D'altrocanto non potrà disconoscersi come i correttivi introdotti nell'atto di citazione rinnovato, lungi dal dettagliare elementi, si attestino sul piano di una diversa connotazione dell'azione. pporta inammissibili integrazioni qualitative, in termini di titolo giustificante la richiesta e modifiche soggettive. Si tratta proprio di una “diversa azione giudiziale” per gran parte alternativa a quanto già formulato in precedenza ed, eventualmente, proponibile con diverso giudizio e presso altra sezione e precisamente presso la Sezione Specializzata delle Imprese, come meglio precisato in prosieguo. E ciò rileva a maggior ragione ove si confronti il titolo della pretesa avanzata in questa sede, con riferimento alla posizione del liquidatore, rispetto a quello a monte dell'atto di citazione originario. Laddove a pagina 4 (nel capo intitolato l'oggetto della predetta azione) viene testualmente riportato: “La presente azione ha per oggetto la ripetizione di un indebito”.
- 12 - E' forse superfluo evidenziare come l'azione diretta al coinvolgimento del liquidatore si configuri del tutto avulsa rispetto a detto titolo ed ai suoi presupposti, conseguendo esclusivamente a presunte e non dimostrate condotte asseritamente lesive nella predisposizione del bilancio di liquidazione. La differenza è proprio qualitativa, ove si consideri che si attesta su requisiti fattuali ed istituti giuridici oltremodo propri e distinti.
Non può esservi chi non veda come trasformare una azione di restituzione in una azione risarcitoria è attività incompatibile con il procedimento di sanatoria di cui all'art. 164 cpc.
Emerge, quindi, una impercorribilità del rimedio accordato dal G.U. e posto in essere da parte attrice, in quanto chiaramente ultroneo alla situazione data. Si chiede, pertanto, la revoca/modifica dell'ordinanza del 19.09.24 limitatamente alla concessione del rimedio di cui all'art. 164 IV comma cpc.
Si eccepisce pertanto in primo luogo la carenza di legittimazione passiva, in quanto il liquidatore non è identificabile con il “percepiente”, non avendo mai incamerato alcun importo, presupposto quest'ultimo indispensabile per agire in ripetizione nei suoi confronti”.
Di contenuto similare appaiono le difese degli ulteriori convenuti, convenuti quali soci dell'estinta società, seppur rapportate alle diverse domande proposte nei riguardi degli stessi.

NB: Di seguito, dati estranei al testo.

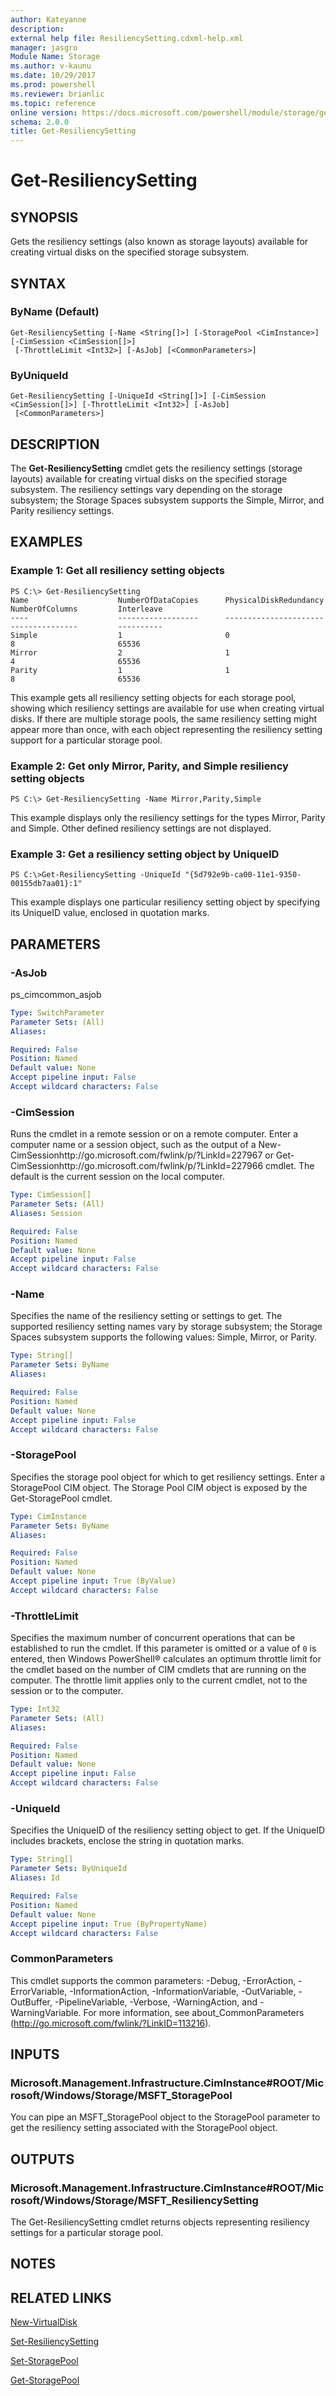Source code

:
 ```yaml
---
author: Kateyanne
description: 
external help file: ResiliencySetting.cdxml-help.xml
manager: jasgro
Module Name: Storage
ms.author: v-kaunu
ms.date: 10/29/2017
ms.prod: powershell
ms.reviewer: brianlic
ms.topic: reference
online version: https://docs.microsoft.com/powershell/module/storage/get-resiliencysetting?view=windowsserver2012r2-ps&wt.mc_id=ps-gethelp
schema: 2.0.0
title: Get-ResiliencySetting
---
```


# Get-ResiliencySetting

## SYNOPSIS
Gets the resiliency settings (also known as storage layouts) available for creating virtual disks on the specified storage subsystem.

## SYNTAX

### ByName (Default)
```
Get-ResiliencySetting [-Name <String[]>] [-StoragePool <CimInstance>] [-CimSession <CimSession[]>]
 [-ThrottleLimit <Int32>] [-AsJob] [<CommonParameters>]
```

### ByUniqueId
```
Get-ResiliencySetting [-UniqueId <String[]>] [-CimSession <CimSession[]>] [-ThrottleLimit <Int32>] [-AsJob]
 [<CommonParameters>]
```

## DESCRIPTION
The **Get-ResiliencySetting** cmdlet gets the resiliency settings (storage layouts) available for creating virtual disks on the specified storage subsystem.
The resiliency settings vary depending on the storage subsystem; the Storage Spaces subsystem supports the Simple, Mirror, and Parity resiliency settings.

## EXAMPLES

### Example 1: Get all resiliency setting objects
```
PS C:\> Get-ResiliencySetting
Name                    NumberOfDataCopies      PhysicalDiskRedundancy  NumberOfColumns         Interleave 
----                    ------------------      ----------------------  ---------------         ---------- 
Simple                  1                       0                       8                       65536 
Mirror                  2                       1                       4                       65536 
Parity                  1                       1                       8                       65536
```

This example gets all resiliency setting objects for each storage pool, showing which resiliency settings are available for use when creating virtual disks.
If there are multiple storage pools, the same resiliency setting might appear more than once, with each object representing the resiliency setting support for a particular storage pool.

### Example 2: Get only Mirror, Parity, and Simple resiliency setting objects
```
PS C:\> Get-ResiliencySetting -Name Mirror,Parity,Simple
```

This example displays only the resiliency settings for the types Mirror, Parity and Simple.
Other defined resiliency settings are not displayed.

### Example 3: Get a resiliency setting object by UniqueID
```
PS C:\>Get-ResiliencySetting -UniqueId "{5d792e9b-ca00-11e1-9350-00155db7aa01}:1"
```

This example displays one particular resiliency setting object by specifying its UniqueID value, enclosed in quotation marks.

## PARAMETERS

### -AsJob
ps_cimcommon_asjob

```yaml
Type: SwitchParameter
Parameter Sets: (All)
Aliases: 

Required: False
Position: Named
Default value: None
Accept pipeline input: False
Accept wildcard characters: False
```

### -CimSession
Runs the cmdlet in a remote session or on a remote computer.
Enter a computer name or a session object, such as the output of a New-CimSessionhttp://go.microsoft.com/fwlink/p/?LinkId=227967 or Get-CimSessionhttp://go.microsoft.com/fwlink/p/?LinkId=227966 cmdlet.
The default is the current session on the local computer.

```yaml
Type: CimSession[]
Parameter Sets: (All)
Aliases: Session

Required: False
Position: Named
Default value: None
Accept pipeline input: False
Accept wildcard characters: False
```

### -Name
Specifies the name of the resiliency setting or settings to get.
The supported resiliency setting names vary by storage subsystem; the Storage Spaces subsystem supports the following values: Simple, Mirror, or Parity.

```yaml
Type: String[]
Parameter Sets: ByName
Aliases: 

Required: False
Position: Named
Default value: None
Accept pipeline input: False
Accept wildcard characters: False
```

### -StoragePool
Specifies the storage pool object for which to get resiliency settings.
Enter a StoragePool CIM object.
The Storage Pool CIM object is exposed by the Get-StoragePool cmdlet.

```yaml
Type: CimInstance
Parameter Sets: ByName
Aliases: 

Required: False
Position: Named
Default value: None
Accept pipeline input: True (ByValue)
Accept wildcard characters: False
```

### -ThrottleLimit
Specifies the maximum number of concurrent operations that can be established to run the cmdlet.
If this parameter is omitted or a value of `0` is entered, then Windows PowerShell® calculates an optimum throttle limit for the cmdlet based on the number of CIM cmdlets that are running on the computer.
The throttle limit applies only to the current cmdlet, not to the session or to the computer.

```yaml
Type: Int32
Parameter Sets: (All)
Aliases: 

Required: False
Position: Named
Default value: None
Accept pipeline input: False
Accept wildcard characters: False
```

### -UniqueId
Specifies the UniqueID of the resiliency setting object to get.
If the UniqueID includes brackets, enclose the string in quotation marks.

```yaml
Type: String[]
Parameter Sets: ByUniqueId
Aliases: Id

Required: False
Position: Named
Default value: None
Accept pipeline input: True (ByPropertyName)
Accept wildcard characters: False
```

### CommonParameters
This cmdlet supports the common parameters: -Debug, -ErrorAction, -ErrorVariable, -InformationAction, -InformationVariable, -OutVariable, -OutBuffer, -PipelineVariable, -Verbose, -WarningAction, and -WarningVariable. For more information, see about_CommonParameters (http://go.microsoft.com/fwlink/?LinkID=113216).

## INPUTS

### Microsoft.Management.Infrastructure.CimInstance#ROOT/Microsoft/Windows/Storage/MSFT_StoragePool
You can pipe an MSFT_StoragePool object to the StoragePool parameter to get the resiliency setting associated with the StoragePool object.

## OUTPUTS

### Microsoft.Management.Infrastructure.CimInstance#ROOT/Microsoft/Windows/Storage/MSFT_ResiliencySetting
The Get-ResiliencySetting cmdlet returns objects representing resiliency settings for a particular storage pool.

## NOTES

## RELATED LINKS

[New-VirtualDisk](./New-VirtualDisk.md)

[Set-ResiliencySetting](./Set-ResiliencySetting.md)

[Set-StoragePool](./Set-StoragePool.md)

[Get-StoragePool](./Get-StoragePool.md)

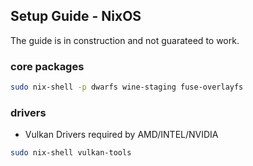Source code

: ## Setup Guide - NixOS

The guide is in construction and not guarateed to work.

### core packages
```sh
sudo nix-shell -p dwarfs wine-staging fuse-overlayfs
```

### drivers
- Vulkan Drivers required by AMD/INTEL/NVIDIA

```sh
sudo nix-shell vulkan-tools
```
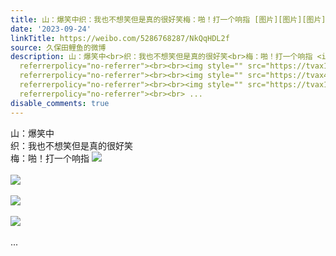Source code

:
 ```yaml
---
title: 山：爆笑中织：我也不想笑但是真的很好笑梅：啪！打一个响指 [图片][图片][图片][图片]
date: '2023-09-24'
linkTitle: https://weibo.com/5286768287/NkQqHDL2f
source: 久保田鲤鱼的微博
description: 山：爆笑中<br>织：我也不想笑但是真的很好笑<br>梅：啪！打一个响指 <img style="" src="https://tvax4.sinaimg.cn/large/005LMJWfgy1hi883zz7ajj314w0n00yb.jpg"
  referrerpolicy="no-referrer"><br><br><img style="" src="https://tvax1.sinaimg.cn/large/005LMJWfgy1hi883znqo3j314w0n0gtm.jpg"
  referrerpolicy="no-referrer"><br><br><img style="" src="https://tvax4.sinaimg.cn/large/005LMJWfgy1hi8840cq4hj314w0n0470.jpg"
  referrerpolicy="no-referrer"><br><br><img style="" src="https://tvax1.sinaimg.cn/large/005LMJWfgy1hi8840pfq7j314w0n0aio.jpg"
  referrerpolicy="no-referrer"><br><br> ...
disable_comments: true
---
```

山：爆笑中<br>织：我也不想笑但是真的很好笑<br>梅：啪！打一个响指 <img style="" src="https://tvax4.sinaimg.cn/large/005LMJWfgy1hi883zz7ajj314w0n00yb.jpg" referrerpolicy="no-referrer"><br><br><img style="" src="https://tvax1.sinaimg.cn/large/005LMJWfgy1hi883znqo3j314w0n0gtm.jpg" referrerpolicy="no-referrer"><br><br><img style="" src="https://tvax4.sinaimg.cn/large/005LMJWfgy1hi8840cq4hj314w0n0470.jpg" referrerpolicy="no-referrer"><br><br><img style="" src="https://tvax1.sinaimg.cn/large/005LMJWfgy1hi8840pfq7j314w0n0aio.jpg" referrerpolicy="no-referrer"><br><br> ...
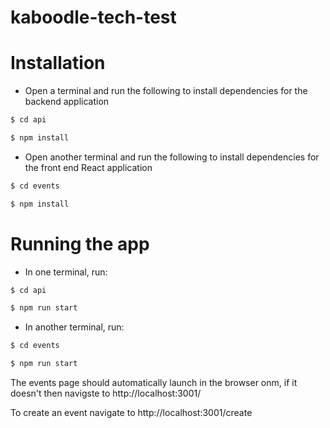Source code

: # kaboodle-tech-test


# Installation

- Open a terminal and run the following to install dependencies for the backend application
```bash
$ cd api
```
```bash
$ npm install
```
- Open another terminal and run the following to install dependencies for the front end React application
```bash
$ cd events
```
```bash
$ npm install
```


# Running the app

- In one terminal, run:
```bash
$ cd api
```
```bash
$ npm run start
```
- In another terminal, run:
```bash
$ cd events
```
```bash
$ npm run start
```

The events page should automatically launch in the browser onm, if it doesn't then navigste to http://localhost:3001/

To create an event navigate to http://localhost:3001/create



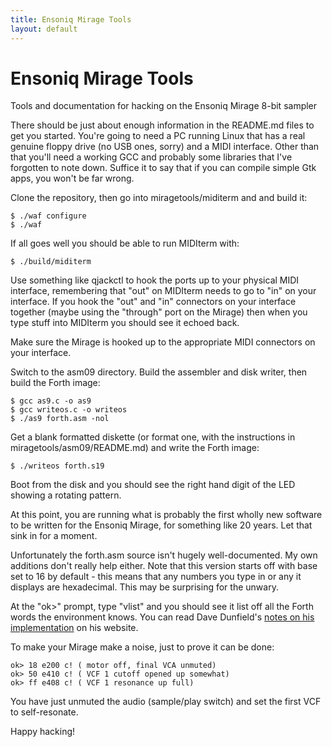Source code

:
 ```yaml
---
title: Ensoniq Mirage Tools
layout: default
---
```


Ensoniq Mirage Tools
==================

Tools and documentation for hacking on the Ensoniq Mirage 8-bit sampler

There should be just about enough information in the README.md files to get you started.  You're going to need a PC running Linux that has a real genuine floppy drive (no USB ones, sorry) and a MIDI interface.  Other than that you'll need a working GCC and probably some libraries that I've forgotten to note down. Suffice it to say that if you can compile simple Gtk apps, you won't be far wrong.

Clone the repository, then go into miragetools/miditerm and and build it:

    $ ./waf configure
    $ ./waf

If all goes well you should be able to run MIDIterm with:

    $ ./build/miditerm

Use something like qjackctl to hook the ports up to your physical MIDI interface, remembering that "out" on MIDIterm needs to go to "in" on your interface.  If you hook the "out" and "in" connectors on your interface together (maybe using the "through" port on the Mirage) then when you type stuff into MIDIterm you should see it echoed back.

Make sure the Mirage is hooked up to the appropriate MIDI connectors on your interface.

Switch to the asm09 directory.  Build the assembler and disk writer, then build the Forth image:

    $ gcc as9.c -o as9
    $ gcc writeos.c -o writeos
    $ ./as9 forth.asm -nol

Get a blank formatted diskette (or format one, with the instructions in miragetools/asm09/README.md) and write the Forth image:

    $ ./writeos forth.s19

Boot from the disk and you should see the right hand digit of the LED showing a rotating pattern.

At this point, you are running what is probably the first wholly new software to be written for the Ensoniq Mirage, for something like 20 years.  Let that sink in for a moment.

Unfortunately the forth.asm source isn't hugely well-documented.  My own additions don't really help either.  Note that this version starts off with base set to 16 by default - this means that any numbers you type in or any it displays are hexadecimal.  This may be surprising for the unwary.

At the "ok>" prompt, type "vlist" and you should see it list off all the Forth words the environment knows.  You can read Dave Dunfield's [notes on his implementation](http://www.classiccmp.org/dunfield/d6809/d/forth.txt) on his website.

To make your Mirage make a noise, just to prove it can be done:

    ok> 18 e200 c! ( motor off, final VCA unmuted)
    ok> 50 e410 c! ( VCF 1 cutoff opened up somewhat)
    ok> ff e408 c! ( VCF 1 resonance up full)

You have just unmuted the audio (sample/play switch) and set the first VCF to
self-resonate.

Happy hacking!

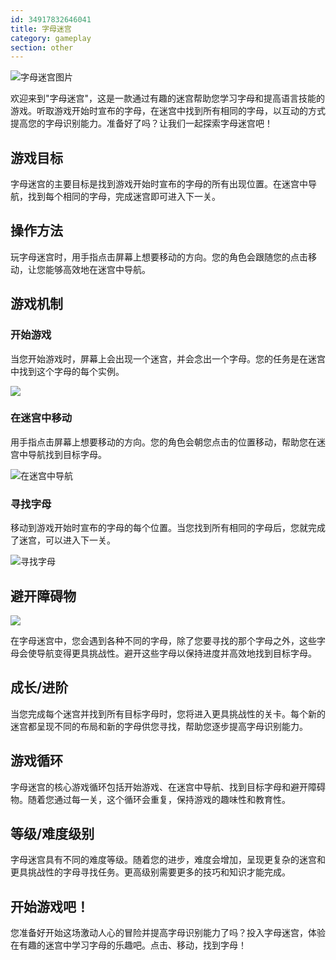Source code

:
 ```yaml
---
id: 34917832646041
title: 字母迷宫
category: gameplay
section: other
---
```

![字母迷宫图片](https://help.studycat.com/hc/article_attachments/34917832623897)

欢迎来到"字母迷宫"，这是一款通过有趣的迷宫帮助您学习字母和提高语言技能的游戏。听取游戏开始时宣布的字母，在迷宫中找到所有相同的字母，以互动的方式提高您的字母识别能力。准备好了吗？让我们一起探索字母迷宫吧！

## 游戏目标

字母迷宫的主要目标是找到游戏开始时宣布的字母的所有出现位置。在迷宫中导航，找到每个相同的字母，完成迷宫即可进入下一关。

## 操作方法

玩字母迷宫时，用手指点击屏幕上想要移动的方向。您的角色会跟随您的点击移动，让您能够高效地在迷宫中导航。

## 游戏机制

### 开始游戏

当您开始游戏时，屏幕上会出现一个迷宫，并会念出一个字母。您的任务是在迷宫中找到这个字母的每个实例。

![](https://help.studycat.com/hc/article_attachments/35079949007769)

### 在迷宫中移动

用手指点击屏幕上想要移动的方向。您的角色会朝您点击的位置移动，帮助您在迷宫中导航找到目标字母。

![在迷宫中导航](https://help.studycat.com/hc/article_attachments/34917832629785)

### 寻找字母

移动到游戏开始时宣布的字母的每个位置。当您找到所有相同的字母后，您就完成了迷宫，可以进入下一关。

![寻找字母](https://help.studycat.com/hc/article_attachments/34917832631321)

## 避开障碍物

![](https://help.studycat.com/hc/article_attachments/35076983481369)

在字母迷宫中，您会遇到各种不同的字母，除了您要寻找的那个字母之外，这些字母会使导航变得更具挑战性。避开这些字母以保持进度并高效地找到目标字母。

## 成长/进阶

当您完成每个迷宫并找到所有目标字母时，您将进入更具挑战性的关卡。每个新的迷宫都呈现不同的布局和新的字母供您寻找，帮助您逐步提高字母识别能力。

## 游戏循环

字母迷宫的核心游戏循环包括开始游戏、在迷宫中导航、找到目标字母和避开障碍物。随着您通过每一关，这个循环会重复，保持游戏的趣味性和教育性。

## 等级/难度级别

字母迷宫具有不同的难度等级。随着您的进步，难度会增加，呈现更复杂的迷宫和更具挑战性的字母寻找任务。更高级别需要更多的技巧和知识才能完成。

## 开始游戏吧！

您准备好开始这场激动人心的冒险并提高字母识别能力了吗？投入字母迷宫，体验在有趣的迷宫中学习字母的乐趣吧。点击、移动，找到字母！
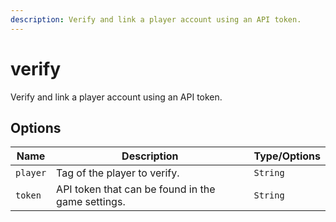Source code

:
 ```yaml
---
description: Verify and link a player account using an API token.
---
```


# verify

Verify and link a player account using an API token.

## Options

| Name | Description | Type/Options |
|------|-------------|--------------|
| `player` | Tag of the player to verify. | `String` |
| `token` | API token that can be found in the game settings. | `String` |

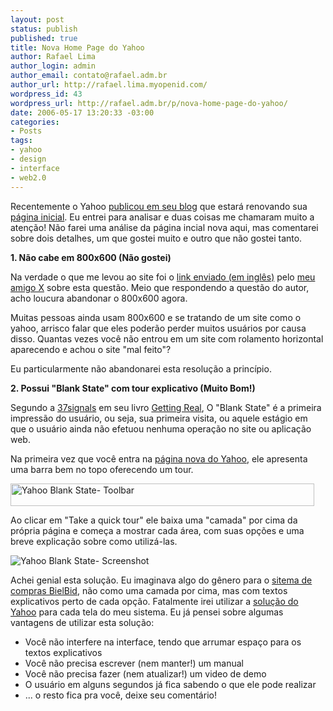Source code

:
 ```yaml
--- 
layout: post
status: publish
published: true
title: Nova Home Page do Yahoo
author: Rafael Lima
author_login: admin
author_email: contato@rafael.adm.br
author_url: http://rafael.lima.myopenid.com/
wordpress_id: 43
wordpress_url: http://rafael.adm.br/p/nova-home-page-do-yahoo/
date: 2006-05-17 13:20:33 -03:00
categories: 
- Posts
tags: 
- yahoo
- design
- interface
- web2.0
---
```

Recentemente o Yahoo <a target="_blank" title="Ver o post (nova janela)" href="http://www.ysearchblog.com/archives/000304.html">publicou em seu blog</a> que estar&aacute; renovando sua <a title="Visitar o Preview (nova janela)" target="_blank" href="http://www.yahoo.com/preview">p&aacute;gina inicial</a>. Eu entrei para analisar e duas coisas me chamaram muito a aten&ccedil;&atilde;o! N&atilde;o farei uma an&aacute;lise da p&aacute;gina incial nova aqui, mas comentarei sobre dois detalhes, um que gostei muito e outro que n&atilde;o gostei tanto.

<strong>1. N&atilde;o cabe em 800x600 (N&atilde;o gostei)
</strong>

Na verdade o que me levou ao site foi o <a target="_blank" title="Ver o Post (nova janela)" href="http://www.skeymedia.com/programming/xhtml-and-css/is-it-time-to-abandon-800x600/index.html">link enviado (em ingl&ecirc;s)</a>  pelo <a title="Visitar o blog do X (nova janela)" target="_blank" href="http://resistro.multiply.com/">meu amigo X</a> sobre esta quest&atilde;o. Meio que respondendo a quest&atilde;o do autor, acho loucura abandonar o 800x600 agora.

Muitas pessoas ainda usam 800x600 e se tratando de um site como o yahoo, arrisco falar que eles poder&atilde;o perder muitos usu&aacute;rios por causa disso. Quantas vezes voc&ecirc; n&atilde;o entrou em um site com rolamento horizontal aparecendo e achou o site "mal feito"?

Eu particularmente n&atilde;o abandonarei esta resolu&ccedil;&atilde;o a princ&iacute;pio.

<strong>2. Possui "Blank State" com tour explicativo (Muito Bom!)</strong>

Segundo a <a title="Visitar o site (nova janela)" target="_blank" href="http://37signals.com">37signals</a> em seu livro <a title="Visitar o site do livro (nova janela)" target="_blank" href="https://gettingreal.37signals.com/">Getting Real</a>, O "Blank State" &eacute; a primeira impress&atilde;o do usu&aacute;rio, ou seja, sua primeira visita, ou aquele est&aacute;gio em que o usu&aacute;rio ainda n&atilde;o efetuou nenhuma opera&ccedil;&atilde;o no site ou aplica&ccedil;&atilde;o web.

Na primeira vez que voc&ecirc; entra na <a target="_blank" title="Ver o preview (nova janela)" href="http://www.yahoo.com/preview">p&aacute;gina nova do Yahoo</a>, ele apresenta uma barra bem no topo oferecendo um tour.

<img width="486" height="36" id="image42" alt="Yahoo Blank State- Toolbar" src="http://rafael.adm.br/wp-content/uploads/2006/05/yahho_blank_state-toolbar.png" />

Ao clicar em "Take a quick tour" ele baixa uma "camada" por cima da pr&oacute;pria p&aacute;gina e come&ccedil;a a mostrar cada &aacute;rea, com suas op&ccedil;&otilde;es e uma breve explica&ccedil;&atilde;o sobre como utiliz&aacute;-las.

<img id="image44" alt="Yahoo Blank State- Screenshot" src="http://rafael.adm.br/wp-content/uploads/2006/05/yahoo_blank_state-full.png" />

Achei genial esta solu&ccedil;&atilde;o. Eu imaginava algo do g&ecirc;nero para o <a title="Visitar o site do BielBid (nova janela)" target="_blank" href="http://bielbid.com.br">sitema de compras BielBid</a>, n&atilde;o como uma camada por cima, mas com textos explicativos perto de cada op&ccedil;&atilde;o. Fatalmente irei utilizar a <a title="Visitar o preview (nova janela)" target="_blank" href="http://www.yahoo.com/preview">solu&ccedil;&atilde;o do Yahoo</a> para cada tela do meu sistema.
Eu j&aacute; pensei sobre algumas vantagens de utilizar esta solu&ccedil;&atilde;o:
<ul>
	<li>Voc&ecirc; n&atilde;o interfere na interface, tendo que arrumar espa&ccedil;o para os textos explicativos</li>
	<li>Voc&ecirc; n&atilde;o precisa escrever (nem manter!) um manual</li>
	<li>Voc&ecirc; n&atilde;o precisa fazer (nem atualizar!) um video de demo</li>
	<li>O usu&aacute;rio em alguns segundos j&aacute; fica sabendo o que ele pode realizar</li>
	<li>... o resto fica pra voc&ecirc;, deixe seu coment&aacute;rio!</li>
</ul>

Le doglianze svolte dai convenuti appaiono fondate nei limiti di cui si dirà.
Invero va al riguardo richiamato il principio espresso dalle Sezioni Unite della Corte di Cassazione secondo cui la nullità della citazione, ai sensi dell'art. 164, quarto comma, cod. proc. civ., può essere dichiarata soltanto allorché l'incertezza investa l'intero contenuto dell'atto, mentre, allorché sia possibile individuare una o più domande sufficientemente identificate nei loro elementi essenziali, l'eventuale difetto di determinazione di altre domande, malamente formulate nel medesimo atto,
- 13 - comporta l'improponibilità solo di quelle, e non anche la nullità della citazione nella sua interezza (cfr. in tal senso Cass. S.U. n. 8077/2012).
La stessa sentenza della Suprema Corte ha, poi, chiarito che la nullità della citazione si produce, a norma dell'art. 164 c.p.c., comma 4, solo quando il petitum sia stato del tutto omesso o sia assolutamente incerto, oppure quando manchi del tutto l'esposizione dei fatti costituenti la ragione della domanda, e che, nello scrutinare la conformità dell'atto al modello legale, l'identificazione dell'oggetto della domanda va peraltro operata avendo riguardo all'insieme delle indicazioni contenute nell'atto di citazione e dei documenti ad esso allegati, producendosi la nullità solo quando, all'esito del predetto scrutinio, l'oggetto risulti "assolutamente" incerto.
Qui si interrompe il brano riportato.